Electronic Voting is Hard to Certify
Part of
the Voting and Elections web pages
|
Position Statement for the
Workshop on Software Certification and Dependability
Computer Science and Telecommunications Board
of
the National Academies
Washington, DC
March 1, 2004
Secure voting is extremely difficult, whether done using manual, mechanical or electronic means. While the algorithms involved are trivial, nothing more than a sum, for each candidate or ballot position, of the number of votes, the distributed nature of the computation and the number of participants pose immense problems. Elections involve an appreciable fraction of the entire national population as participants, and the history of election fraud includes examples that were perpetrated by every class of participant, from voter to polling place election judge to election administrator to voting system maintenance technician.
All of today's voting systems are software based, with the exception of hand-counted paper ballots and mechanical lever voting systems. The correctness of this software is central to the trustworthiness of our election results, and because the current system of software certification is seriously flawed, the move to computerized election technology has simply replaced known evils with poorly understood systems instead of addressing the underlying problems. This is essentially the same thing we did a century ago when most of the nation began its move from paper ballots to mechanical lever voting systems.
The current practice in certifying voting software involves submitting it, under nondisclosure agreement, to a Federally accredited independent testing authority who issues certificate of compliance with the current voting system standards. Most states make only limited efforts to go beyond this. Several of us have questioned this certification process for years, and in the last year, a series of independent reports on the security problems of one vendor's system have destroyed lost all credibility of the current system.
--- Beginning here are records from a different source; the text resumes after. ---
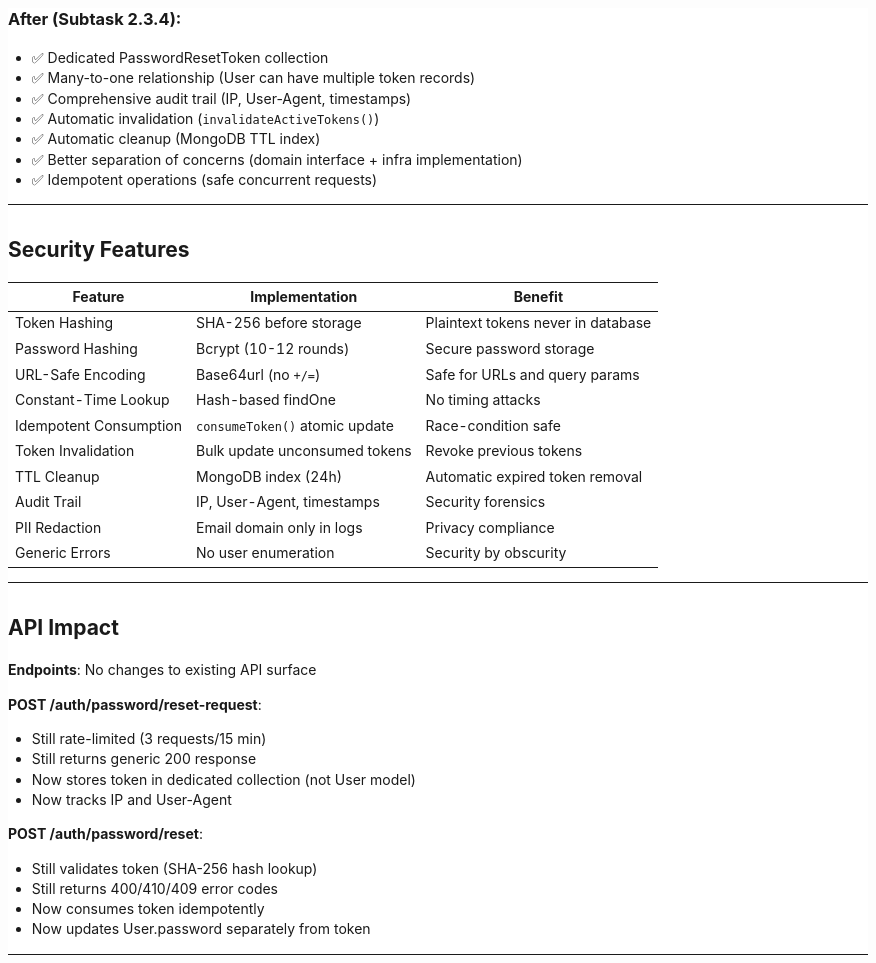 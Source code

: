 ### **After (Subtask 2.3.4)**:
- ✅ Dedicated PasswordResetToken collection
- ✅ Many-to-one relationship (User can have multiple token records)
- ✅ Comprehensive audit trail (IP, User-Agent, timestamps)
- ✅ Automatic invalidation (`invalidateActiveTokens()`)
- ✅ Automatic cleanup (MongoDB TTL index)
- ✅ Better separation of concerns (domain interface + infra implementation)
- ✅ Idempotent operations (safe concurrent requests)

---

## Security Features

| Feature | Implementation | Benefit |
|---------|----------------|---------|
| Token Hashing | SHA-256 before storage | Plaintext tokens never in database |
| Password Hashing | Bcrypt (10-12 rounds) | Secure password storage |
| URL-Safe Encoding | Base64url (no `+/=`) | Safe for URLs and query params |
| Constant-Time Lookup | Hash-based findOne | No timing attacks |
| Idempotent Consumption | `consumeToken()` atomic update | Race-condition safe |
| Token Invalidation | Bulk update unconsumed tokens | Revoke previous tokens |
| TTL Cleanup | MongoDB index (24h) | Automatic expired token removal |
| Audit Trail | IP, User-Agent, timestamps | Security forensics |
| PII Redaction | Email domain only in logs | Privacy compliance |
| Generic Errors | No user enumeration | Security by obscurity |

---

## API Impact

**Endpoints**: No changes to existing API surface

**POST /auth/password/reset-request**:
- Still rate-limited (3 requests/15 min)
- Still returns generic 200 response
- Now stores token in dedicated collection (not User model)
- Now tracks IP and User-Agent

**POST /auth/password/reset**:
- Still validates token (SHA-256 hash lookup)
- Still returns 400/410/409 error codes
- Now consumes token idempotently
- Now updates User.password separately from token

---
The central problem with voting system certification is that no individual or small group of individuals can be trusted. The potential gains from a corrupt election are immense and have driven many individuals and corrupt organizations to undertake great efforts to gain control over the machinery of elections. Therefore, a credible system of software certification for voting systems must rely on open disclosure of all software that can possible have an impact on the outcome of the election.
Open disclosure does not guarantee that there are not hidden features in the code. By analogy, our legal system offers full disclosure of the text of all laws, yet our code of law includes many provisions that nobody understands until long after they are enacted. Therefore, in addition to disclosure, we need a full array of other measures, including rigorous testing, thorough and routine auditing of elections, and software designs that support testing and auditing. To support the latter, we need tools, at the operating system and programming language level, that erect demonstrably secure firewalls between software components, so that all communication between components is out in the open and obvious.
It is important to note that the security of election software cannot be evaluated in isolation; rather, we must evaluate the software in the context of its human setting, including administrative rules and laws. In too many cases, systems that could have been modestly secure have been rendered laughably insecure by failures in this larger context.